Pojawił się drugi wóz strażacki, a za nim ciężarówki pomocy drogowej przysłane przez radę gminy, której pracownicy zaczęli rozbierać wypalone barykady na Beaufort Avenue. Dwa zasekwestrowane domy zostały spalone. Przypuszczałem, że to właśnie skłoniło policję do przerwania akcji. Gdy komornicy wyłamali drzwi, właściciele domów polali benzyną dywany w salonach, wrzucili zapalone świeczki przez okna od ogrodu i pożegnali się z przytulnymi domostwami, w których spędzili tyle lat.

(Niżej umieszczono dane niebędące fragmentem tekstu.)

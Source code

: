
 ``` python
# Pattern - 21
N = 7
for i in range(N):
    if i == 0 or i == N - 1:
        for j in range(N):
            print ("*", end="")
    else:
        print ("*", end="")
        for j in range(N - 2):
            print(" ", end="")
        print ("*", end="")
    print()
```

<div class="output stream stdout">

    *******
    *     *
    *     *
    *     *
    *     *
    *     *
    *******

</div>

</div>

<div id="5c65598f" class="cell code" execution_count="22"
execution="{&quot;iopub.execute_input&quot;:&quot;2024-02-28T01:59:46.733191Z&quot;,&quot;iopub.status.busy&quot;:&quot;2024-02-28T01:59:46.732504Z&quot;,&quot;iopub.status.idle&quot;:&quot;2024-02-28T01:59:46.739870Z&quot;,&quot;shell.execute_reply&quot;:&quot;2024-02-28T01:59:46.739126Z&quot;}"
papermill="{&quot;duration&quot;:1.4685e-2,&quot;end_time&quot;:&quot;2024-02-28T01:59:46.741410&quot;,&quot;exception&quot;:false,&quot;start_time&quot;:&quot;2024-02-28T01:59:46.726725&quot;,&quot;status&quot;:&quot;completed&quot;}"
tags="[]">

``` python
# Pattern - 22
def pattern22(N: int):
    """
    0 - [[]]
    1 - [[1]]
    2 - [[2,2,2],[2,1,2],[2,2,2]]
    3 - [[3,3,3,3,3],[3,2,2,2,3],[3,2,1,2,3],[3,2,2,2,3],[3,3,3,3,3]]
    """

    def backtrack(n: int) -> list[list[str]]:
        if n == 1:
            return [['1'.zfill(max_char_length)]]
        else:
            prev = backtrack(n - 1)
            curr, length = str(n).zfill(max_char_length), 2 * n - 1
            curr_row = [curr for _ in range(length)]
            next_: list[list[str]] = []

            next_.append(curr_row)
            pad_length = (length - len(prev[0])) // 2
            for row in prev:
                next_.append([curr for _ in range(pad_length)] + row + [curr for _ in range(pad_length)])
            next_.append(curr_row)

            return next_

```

Groźba ogólnej pożogi, spektaklu dla wieczornych wiadomości telewizyjnych, przedstawiających Chelsea Marine jak wielki stos pogrzebowy, zmusiła Ministerstwo Spraw Wewnętrznych do odwołania policji i ogłoszenia zawieszenia broni. Tego samego popołudnia delegacja mieszkańców pod przywództwem Kay Churchill usiadła za stołem z policją i lokalną radą, w biurze administracji. W tym czasie strażacy ugasili ogień w dwóch pobliskich domach przy Beaufort Avenue. Inspektor zgodził się nie wnosić oskarżeń o podpalenia i przyrzekł wywrzeć presję na komorników, żeby wstrzymali kolejne egzekucje. Woda i prąd miały zostać ponownie włączone, a zespół negocjatorów z Ministerstwa Spraw Wewnętrznych obiecał wysłuchać zażaleń mieszkańców.
O szóstej wieczorem Kay wróciła na Grosvenor Place. Machała ku nam zakrwawionym bandażem, a jej twarz promieniowała zwycięstwem. W kilkunastu wywiadach dla telewizji, których zaraz potem udzieliła, wyjaśniła, że jedynym postulatem, którego nie przyjęły władze, było przemianowanie ulic w Chelsea Marina. Chciała, żeby odrzucono podszyte fałszem nazwy Mayfair i Knightsbridge i zastąpiono je nazwiskami japońskich reżyserów, ale dalekowzroczni mieszkańcy przestrzegli ją, że mogłoby to zagrozić cenom nieruchomości. Więc nazwy Beaufort, Cadogan, Grosvenor i Nelson pozostały.
Inne zmiany trudne były do uchwycenia. Pierwsze rodziny opuszczały już Chelsea Marina. Nie przekonała ich pozorna zmiana postawy komorników. Kilkoro mieszkańców z małymi dziećmi, niepewnych, czy zawieszenie broni potrwa długo, spakowało się, zamknęło za sobą drzwi i odjechało zamieszkać u przyjaciół. Obiecali, że wrócą, jeśli będą potrzebni, ale ich odjazd stanowił wstydliwe przyznanie się do porażki.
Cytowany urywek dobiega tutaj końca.